DATASET CONTENT:
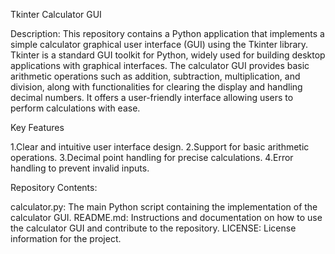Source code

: Tkinter Calculator GUI

Description:
This repository contains a Python application that implements a simple calculator graphical user interface (GUI) using the Tkinter library. Tkinter is a standard GUI toolkit for Python, widely used for building desktop applications with graphical interfaces.
The calculator GUI provides basic arithmetic operations such as addition, subtraction, multiplication, and division, along with functionalities for clearing the display and handling decimal numbers. It offers a user-friendly interface allowing users to perform calculations with ease.

Key Features

1.Clear and intuitive user interface design.
2.Support for basic arithmetic operations.
3.Decimal point handling for precise calculations.
4.Error handling to prevent invalid inputs.

Repository Contents:

calculator.py: The main Python script containing the implementation of the calculator GUI.
README.md: Instructions and documentation on how to use the calculator GUI and contribute to the repository.
LICENSE: License information for the project.
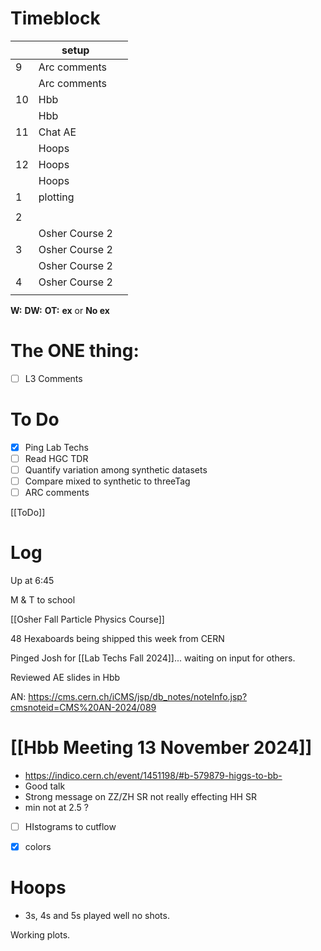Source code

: # Timeblock

|     | setup          |     |
| --- | -------------- | --- |
| 9   | Arc comments   |     |
|     | Arc comments   |     |
| 10  | Hbb            |     |
|     | Hbb            |     |
| 11  | Chat AE        |     |
|     | Hoops          |     |
| 12  | Hoops          |     |
|     | Hoops          |     |
| 1   | plotting       |     |
|     |                |     |
| 2   |                |     |
|     | Osher Course 2 |     |
| 3   | Osher Course 2 |     |
|     | Osher Course 2 |     |
| 4   | Osher Course 2 |     |
|     |                |     |

**W:**
**DW:**
**OT:**
**ex** or **No ex**

# The ONE thing: 
- [ ] L3 Comments


# To Do
- [x] Ping Lab Techs
- [ ]  Read HGC TDR
- [ ] Quantify variation among synthetic datasets
- [ ] Compare mixed to synthetic to threeTag
- [ ] ARC comments

[[ToDo]]


# Log


Up at 6:45

M & T to school 

[[Osher Fall Particle Physics Course]]

48 Hexaboards being shipped this week from CERN

Pinged Josh for  [[Lab Techs Fall 2024]]... waiting on input for others.

Reviewed AE slides in Hbb

AN: https://cms.cern.ch/iCMS/jsp/db_notes/noteInfo.jsp?cmsnoteid=CMS%20AN-2024/089


# [[Hbb Meeting 13 November 2024]]
- https://indico.cern.ch/event/1451198/#b-579879-higgs-to-bb- 
- Good talk 
- Strong message on ZZ/ZH SR not really effecting HH SR
- min not at 2.5 ?

- [ ] HIstograms to cutflow
- [x] colors


# Hoops 
- 3s,  4s and 5s played well no shots.

Working plots. 

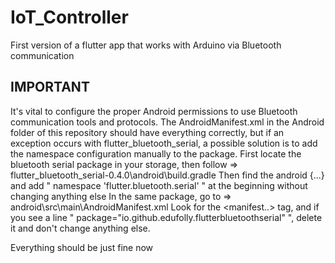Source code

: # IoT_Controller

First version of a flutter app that works with Arduino via Bluetooth communication

## IMPORTANT

It's vital to configure the proper Android permissions to use Bluetooth communication tools and protocols.
The AndroidManifest.xml in the Android folder of this repository should have everything correctly, but if an exception occurs
with flutter_bluetooth_serial, a possible solution is to add the namespace configuration manually to the package.
First locate the bluetooth serial package in your storage, then follow => flutter_bluetooth_serial-0.4.0\android\build.gradle
Then find the android {...} and add " namespace 'flutter.bluetooth.serial' " at the beginning without changing anything else
In the same package, go to => android\src\main\AndroidManifest.xml
Look for the <manifest..> tag, and if you see a line " package="io.github.edufolly.flutterbluetoothserial" ", delete it and don't change anything else.

Everything should be just fine now




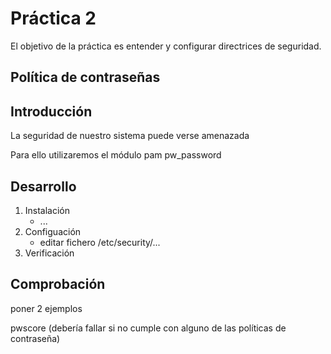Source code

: # Práctica 2

El objetivo de la práctica es entender y configurar directrices de seguridad.

## Política de contraseñas

## Introducción

La seguridad de nuestro sistema puede verse amenazada 

Para ello utilizaremos el módulo pam pw_password

## Desarrollo

1. Instalación
   * ...
2. Configuación
   * editar fichero /etc/security/...
3. Verificación


## Comprobación

poner 2 ejemplos 

pwscore (debería fallar si no cumple con alguno de las políticas de contraseña)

AIM OF THE TASK:
Retype the data above exactly; pictures are not part of the copy.

ANSWER BOX:
Source code

: Tkinter Calculator GUI

Description:
This repository contains a Python application that implements a simple calculator graphical user interface (GUI) using the Tkinter library. Tkinter is a standard GUI toolkit for Python, widely used for building desktop applications with graphical interfaces.
The calculator GUI provides basic arithmetic operations such as addition, subtraction, multiplication, and division, along with functionalities for clearing the display and handling decimal numbers. It offers a user-friendly interface allowing users to perform calculations with ease.

Key Features

1.Clear and intuitive user interface design.
2.Support for basic arithmetic operations.
3.Decimal point handling for precise calculations.
4.Error handling to prevent invalid inputs.

Repository Contents:

calculator.py: The main Python script containing the implementation of the calculator GUI.
README.md: Instructions and documentation on how to use the calculator GUI and contribute to the repository.
LICENSE: License information for the project.
Source code

: # Timeblock

|     | setup          |     |
| --- | -------------- | --- |
| 9   | Arc comments   |     |
|     | Arc comments   |     |
| 10  | Hbb            |     |
|     | Hbb            |     |
| 11  | Chat AE        |     |
|     | Hoops          |     |
| 12  | Hoops          |     |
|     | Hoops          |     |
| 1   | plotting       |     |
|     |                |     |
| 2   |                |     |
|     | Osher Course 2 |     |
| 3   | Osher Course 2 |     |
|     | Osher Course 2 |     |
| 4   | Osher Course 2 |     |
|     |                |     |

**W:**
**DW:**
**OT:**
**ex** or **No ex**

# The ONE thing: 
- [ ] L3 Comments


# To Do
- [x] Ping Lab Techs
- [ ]  Read HGC TDR
- [ ] Quantify variation among synthetic datasets
- [ ] Compare mixed to synthetic to threeTag
- [ ] ARC comments

[[ToDo]]


# Log


Up at 6:45

M & T to school 

[[Osher Fall Particle Physics Course]]

48 Hexaboards being shipped this week from CERN

Pinged Josh for  [[Lab Techs Fall 2024]]... waiting on input for others.

Reviewed AE slides in Hbb

AN: https://cms.cern.ch/iCMS/jsp/db_notes/noteInfo.jsp?cmsnoteid=CMS%20AN-2024/089


# [[Hbb Meeting 13 November 2024]]
- https://indico.cern.ch/event/1451198/#b-579879-higgs-to-bb- 
- Good talk 
- Strong message on ZZ/ZH SR not really effecting HH SR
- min not at 2.5 ?

- [ ] HIstograms to cutflow
- [x] colors


# Hoops 
- 3s,  4s and 5s played well no shots.

Working plots. 

Source code

: # IoT_Controller

First version of a flutter app that works with Arduino via Bluetooth communication

## IMPORTANT

It's vital to configure the proper Android permissions to use Bluetooth communication tools and protocols.
The AndroidManifest.xml in the Android folder of this repository should have everything correctly, but if an exception occurs
with flutter_bluetooth_serial, a possible solution is to add the namespace configuration manually to the package.
First locate the bluetooth serial package in your storage, then follow => flutter_bluetooth_serial-0.4.0\android\build.gradle
Then find the android {...} and add " namespace 'flutter.bluetooth.serial' " at the beginning without changing anything else
In the same package, go to => android\src\main\AndroidManifest.xml
Look for the <manifest..> tag, and if you see a line " package="io.github.edufolly.flutterbluetoothserial" ", delete it and don't change anything else.

Everything should be just fine now




Source code

: # Práctica 2

El objetivo de la práctica es entender y configurar directrices de seguridad.

## Política de contraseñas

## Introducción

La seguridad de nuestro sistema puede verse amenazada 

Para ello utilizaremos el módulo pam pw_password

## Desarrollo

1. Instalación
   * ...
2. Configuación
   * editar fichero /etc/security/...
3. Verificación


## Comprobación

poner 2 ejemplos 

pwscore (debería fallar si no cumple con alguno de las políticas de contraseña)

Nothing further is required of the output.